[Aim of the exercise]:
Reproduce exactly the lines below from the one containing "table. | Calculated |" through the one containing "observation_source_value | smoke2<br>smoke3<br>smoke5", including both, and nothing else.

[Saved data entries]:

::::::::

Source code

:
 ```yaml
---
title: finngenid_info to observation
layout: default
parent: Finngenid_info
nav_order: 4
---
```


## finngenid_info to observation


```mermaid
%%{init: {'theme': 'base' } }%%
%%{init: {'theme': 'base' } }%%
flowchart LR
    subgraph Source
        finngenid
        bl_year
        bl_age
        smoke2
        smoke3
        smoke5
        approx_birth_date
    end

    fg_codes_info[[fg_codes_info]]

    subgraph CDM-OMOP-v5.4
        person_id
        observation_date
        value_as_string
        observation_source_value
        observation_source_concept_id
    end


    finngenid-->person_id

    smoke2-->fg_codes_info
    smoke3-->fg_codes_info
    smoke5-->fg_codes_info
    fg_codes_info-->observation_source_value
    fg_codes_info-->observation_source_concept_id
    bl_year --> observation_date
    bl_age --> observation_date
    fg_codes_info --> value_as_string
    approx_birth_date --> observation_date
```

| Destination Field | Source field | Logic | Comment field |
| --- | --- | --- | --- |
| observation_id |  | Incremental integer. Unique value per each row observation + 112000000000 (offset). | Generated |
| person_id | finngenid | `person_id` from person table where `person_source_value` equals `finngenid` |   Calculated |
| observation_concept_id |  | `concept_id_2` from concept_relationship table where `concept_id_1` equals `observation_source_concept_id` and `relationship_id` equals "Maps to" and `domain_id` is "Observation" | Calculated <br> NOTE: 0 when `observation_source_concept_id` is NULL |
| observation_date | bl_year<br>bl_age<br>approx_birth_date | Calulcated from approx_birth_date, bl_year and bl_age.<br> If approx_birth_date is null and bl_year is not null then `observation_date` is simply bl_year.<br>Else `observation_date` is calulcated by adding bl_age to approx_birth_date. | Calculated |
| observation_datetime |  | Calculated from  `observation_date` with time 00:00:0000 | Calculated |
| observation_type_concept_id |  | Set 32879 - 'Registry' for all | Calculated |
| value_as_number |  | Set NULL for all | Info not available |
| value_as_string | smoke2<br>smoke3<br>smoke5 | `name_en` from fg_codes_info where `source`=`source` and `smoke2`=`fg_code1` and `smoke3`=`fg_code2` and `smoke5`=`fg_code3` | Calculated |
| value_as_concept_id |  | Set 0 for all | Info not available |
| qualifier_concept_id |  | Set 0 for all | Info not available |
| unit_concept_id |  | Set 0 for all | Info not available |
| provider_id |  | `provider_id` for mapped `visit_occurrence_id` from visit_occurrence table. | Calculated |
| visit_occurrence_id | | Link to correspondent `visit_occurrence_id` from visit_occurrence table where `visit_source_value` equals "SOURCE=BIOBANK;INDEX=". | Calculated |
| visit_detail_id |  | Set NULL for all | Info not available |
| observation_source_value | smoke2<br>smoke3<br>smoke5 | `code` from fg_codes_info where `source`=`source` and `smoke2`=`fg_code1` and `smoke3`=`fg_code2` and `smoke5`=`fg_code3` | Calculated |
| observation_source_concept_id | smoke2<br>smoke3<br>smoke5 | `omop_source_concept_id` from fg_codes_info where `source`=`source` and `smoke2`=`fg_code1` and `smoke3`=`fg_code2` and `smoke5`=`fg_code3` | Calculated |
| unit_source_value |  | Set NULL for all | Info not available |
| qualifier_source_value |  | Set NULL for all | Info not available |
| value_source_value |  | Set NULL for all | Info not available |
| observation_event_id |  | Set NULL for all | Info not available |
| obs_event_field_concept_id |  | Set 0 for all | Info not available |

::::::::

[Response box]:
| provider_id |  | `provider_id` for mapped `visit_occurrence_id` from visit_occurrence table. | Calculated |
| visit_occurrence_id | | Link to correspondent `visit_occurrence_id` from visit_occurrence table where `visit_source_value` equals "SOURCE=BIOBANK;INDEX=". | Calculated |
| visit_detail_id |  | Set NULL for all | Info not available |
| observation_source_value | smoke2<br>smoke3<br>smoke5 | `code` from fg_codes_info where `source`=`source` and `smoke2`=`fg_code1` and `smoke3`=`fg_code2` and `smoke5`=`fg_code3` | Calculated |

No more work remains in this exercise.